Saved data entries:
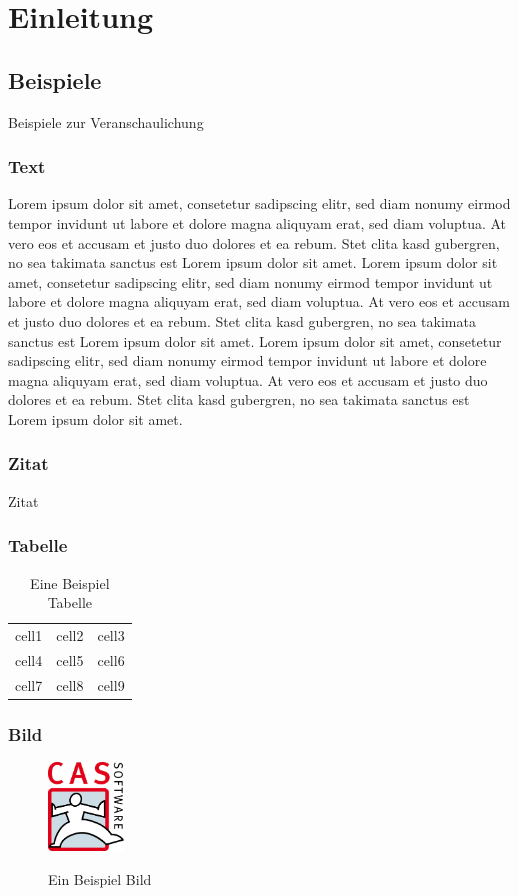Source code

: 
\chapter{Einleitung}

\section{Beispiele}
Beispiele zur Veranschaulichung

\subsection{Text}
Lorem ipsum dolor sit amet, consetetur sadipscing elitr, sed diam nonumy eirmod tempor invidunt ut labore et dolore magna aliquyam erat, sed diam voluptua. At vero eos et accusam et justo duo dolores et ea rebum. Stet clita kasd gubergren, no sea takimata sanctus est Lorem ipsum dolor sit amet. Lorem ipsum dolor sit amet, consetetur sadipscing elitr, sed diam nonumy eirmod tempor invidunt ut labore et dolore magna aliquyam erat, sed diam voluptua. At vero eos et accusam et justo duo dolores et ea rebum. Stet clita kasd gubergren, no sea takimata sanctus est Lorem ipsum dolor sit amet. Lorem ipsum dolor sit amet, consetetur sadipscing elitr, sed diam nonumy eirmod tempor invidunt ut labore et dolore magna aliquyam erat, sed diam voluptua. At vero eos et accusam et justo duo dolores et ea rebum. Stet clita kasd gubergren, no sea takimata sanctus est Lorem ipsum dolor sit amet.

\subsection{Zitat}
Zitat \cite{beispiel}

\subsection{Tabelle}
\begin{table}[H]
	\caption{Eine Beispiel Tabelle}
	\centering
	\begin{tabular}{ |c|c|c| } 
		\hline
		cell1 & cell2 & cell3 \\ 
		cell4 & cell5 & cell6 \\ 
		cell7 & cell8 & cell9 \\ 
		\hline
	\end{tabular}
	\label{Table:Beispiel}
\end{table}

\subsection{Bild}
\begin{figure}[H]
	\caption{Ein Beispiel Bild}
	\centering
	\includegraphics[width=2cm]{kapitel/0_offizielles/img/cas}
	\label{Image:Beispiel}
\end{figure}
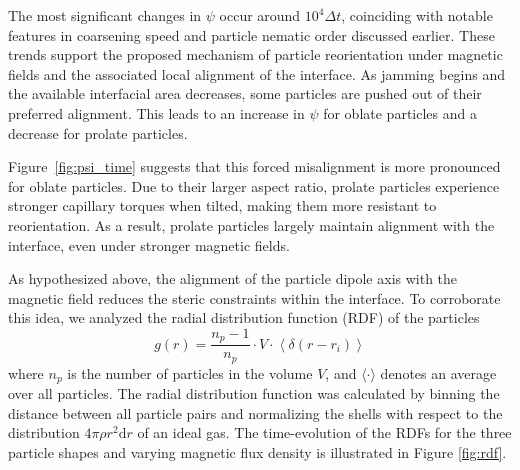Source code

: The most significant changes in \(\psi\) occur around \(10^4 \Delta t\), coinciding with notable features in coarsening speed and particle nematic 
order discussed earlier. These trends support the proposed mechanism of particle reorientation under magnetic fields and the associated local 
alignment of the interface. As jamming begins and the available interfacial area decreases, some particles are pushed out of their preferred 
alignment. This leads to an increase in \(\psi\) for oblate particles and a decrease for prolate particles.

Figure~\ref{fig:psi_time} suggests that this forced misalignment is more pronounced for oblate particles. Due to their larger aspect ratio, prolate 
particles experience stronger capillary torques when tilted, making them more resistant to reorientation. As a result, prolate particles largely 
maintain alignment with the interface, even under stronger magnetic fields.

As hypothesized above, the alignment of the particle dipole axis with
the magnetic field reduces the steric constraints within the interface.
To corroborate this idea, we analyzed the radial distribution function
(RDF) of the particles
    \begin{equation}
        g(r) = \frac{n_p - 1}{n_p} \cdot V \cdot \left\langle \delta\left(r - r_i\right) \right\rangle
    \end{equation}
where \(n_p\) is the number of particles in the volume
\(V\), and \(\langle\cdot\rangle\) denotes an average over all
particles. The radial distribution function was calculated by binning
the distance between all particle pairs and normalizing the shells with
respect to the distribution \(4\pi \rho r^2 \mathrm{d}r\) of an ideal
gas. The time-evolution of the RDFs for the three particle shapes and
varying magnetic flux density is illustrated in Figure \ref{fig:rdf}.
    

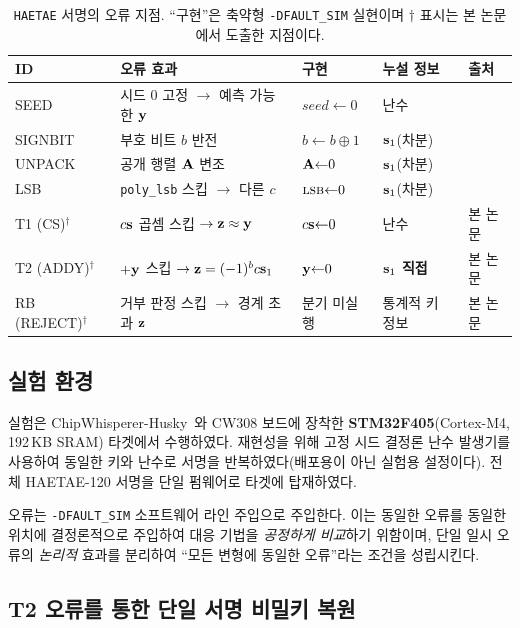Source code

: \begin{table}[H]\centering
\caption{\texttt{HAETAE} 서명의 오류 지점. ``구현''은 축약형 \texttt{-DFAULT\_SIM} 실현이며 $\dagger$ 표시는
본 논문에서 도출한 지점이다.}
\label{tab:faultpoints}
\footnotesize
\begin{tabular}{@{}lllll@{}}
\toprule
ID & 오류 효과 & 구현 & 누설 정보 & 출처 \\
\midrule
SEED                 & 시드 0 고정 $\to$ 예측 가능한 $\yvec$ & $seed{\gets}0$ & 난수 & \cite{lee2026haetae} \\
SIGNBIT              & 부호 비트 $b$ 반전 & $b{\gets}b\oplus1$ & $\svec_1$(차분) & \cite{lee2026haetae} \\
UNPACK               & 공개 행렬 $\Amat$ 변조 & $\Amat{\gets}0$ & $\svec_1$(차분) & \cite{lee2026haetae} \\
LSB                  & \texttt{poly\_lsb} 스킵 $\to$ 다른 $c$ & $\textsc{lsb}{\gets}0$ & $\svec_1$(차분) & \cite{lee2026haetae} \\
T1 (CS)$^\dagger$    & $c\svec$ 곱셈 스킵 $\to \zvec\approx\yvec$ & $c\svec{\gets}0$ & 난수 & 본 논문 \\
T2 (ADDY)$^\dagger$  & $+\yvec$ 스킵 $\to \zvec=(-1)^b c\svec_1$ & $\yvec{\gets}0$ & \textbf{$\svec_1$ 직접} & 본 논문 \\
RB (REJECT)$^\dagger$& 거부 판정 스킵 $\to$ 경계 초과 $\zvec$ & 분기 미실행 & 통계적 키 정보 & 본 논문 \\
\bottomrule
\end{tabular}
\end{table}

\subsection{실험 환경}
\label{subsec:setup}
실험은 ChipWhisperer-Husky~\cite{oflynn2014}와 CW308 보드에 장착한 \textbf{STM32F405}(Cortex-M4,
192\,KB SRAM) 타겟에서 수행하였다. 재현성을 위해 고정 시드 결정론
난수 발생기를 사용하여 동일한 키와 난수로 서명을 반복하였다(배포용이 아닌 실험용 설정이다). 전체
HAETAE-120 서명을 단일 펌웨어로 타겟에 탑재하였다.

오류는 \texttt{-DFAULT\_SIM} 소프트웨어 라인 주입으로 주입한다. 이는 동일한 오류를 동일한 위치에
결정론적으로 주입하여 대응 기법을 \emph{공정하게 비교}하기 위함이며, 단일 일시 오류의 \emph{논리적}
효과를 분리하여 ``모든 변형에 동일한 오류''라는 조건을 성립시킨다.

\subsection{T2 오류를 통한 단일 서명 비밀키 복원}
\label{subsec:key-recovery}

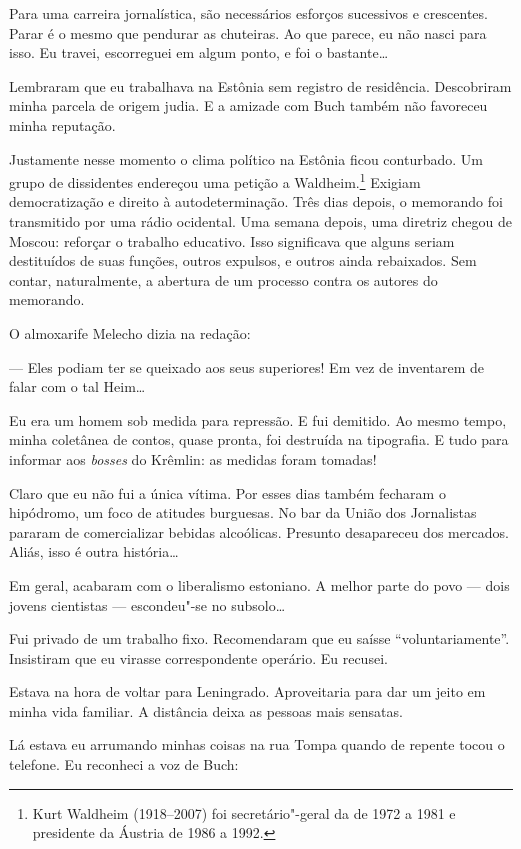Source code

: Para uma carreira jornalística, são necessários esforços sucessivos e
crescentes. Parar é o mesmo que pendurar as chuteiras. Ao que parece, eu
não nasci para isso. Eu travei, escorreguei em algum ponto, e foi o
bastante\ldots{}

Lembraram que eu trabalhava na Estônia sem registro de residência.
Descobriram minha parcela de origem judia. E a amizade com Buch também
não favoreceu minha reputação.

Justamente nesse momento o clima político na Estônia ficou conturbado.
Um grupo de dissidentes endereçou uma petição a Waldheim.\footnote{Kurt
  Waldheim (1918--2007) foi secretário"-geral da  de 1972 a 1981 e
  presidente da Áustria de 1986 a 1992.} Exigiam democratização e
direito à autodeterminação. Três dias depois, o memorando foi
transmitido por uma rádio ocidental. Uma semana depois, uma diretriz
chegou de Moscou: reforçar o trabalho educativo. Isso significava que
alguns seriam destituídos de suas funções, outros expulsos, e outros
ainda rebaixados. Sem contar, naturalmente, a abertura de um processo
contra os autores do memorando.

O almoxarife Melecho dizia na redação:

--- Eles podiam ter se queixado aos seus superiores! Em vez de
inventarem de falar com o tal Heim\ldots{}

Eu era um homem sob medida para repressão. E fui demitido. Ao mesmo
tempo, minha coletânea de contos, quase pronta, foi destruída na
tipografia. E tudo para informar aos \emph{bosses} do Krêmlin: as
medidas foram tomadas!

Claro que eu não fui a única vítima. Por esses dias também fecharam o
hipódromo, um foco de atitudes burguesas. No bar da União dos
Jornalistas pararam de comercializar bebidas alcoólicas. Presunto
desapareceu dos mercados. Aliás, isso é outra história\ldots{}

Em geral, acabaram com o liberalismo estoniano. A melhor parte do povo
--- dois jovens cientistas --- escondeu"-se no subsolo\ldots{}

Fui privado de um trabalho fixo. Recomendaram que eu saísse
``voluntariamente''. Insistiram que eu virasse correspondente operário.
Eu recusei.

Estava na hora de voltar para Leningrado. Aproveitaria para dar um jeito
em minha vida familiar. A distância deixa as pessoas mais sensatas.

Lá estava eu arrumando minhas coisas na rua Tompa quando de repente
tocou o telefone. Eu reconheci a voz de Buch:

Description of the task:
Out of the records above, please copy exactly the lines from the line with "192\,KB SRAM) 타겟에서 수행하였다. 재현성을 위해 고정 시드 결정론" up to and including the line with "Justamente nesse momento", minus the pictures.

Solution to the exercise:
192\,KB SRAM) 타겟에서 수행하였다. 재현성을 위해 고정 시드 결정론
난수 발생기를 사용하여 동일한 키와 난수로 서명을 반복하였다(배포용이 아닌 실험용 설정이다). 전체
HAETAE-120 서명을 단일 펌웨어로 타겟에 탑재하였다.

오류는 \texttt{-DFAULT\_SIM} 소프트웨어 라인 주입으로 주입한다. 이는 동일한 오류를 동일한 위치에
결정론적으로 주입하여 대응 기법을 \emph{공정하게 비교}하기 위함이며, 단일 일시 오류의 \emph{논리적}
효과를 분리하여 ``모든 변형에 동일한 오류''라는 조건을 성립시킨다.

\subsection{T2 오류를 통한 단일 서명 비밀키 복원}
\label{subsec:key-recovery}

Source code

: Para uma carreira jornalística, são necessários esforços sucessivos e
crescentes. Parar é o mesmo que pendurar as chuteiras. Ao que parece, eu
não nasci para isso. Eu travei, escorreguei em algum ponto, e foi o
bastante\ldots{}

Lembraram que eu trabalhava na Estônia sem registro de residência.
Descobriram minha parcela de origem judia. E a amizade com Buch também
não favoreceu minha reputação.

Justamente nesse momento o clima político na Estônia ficou conturbado.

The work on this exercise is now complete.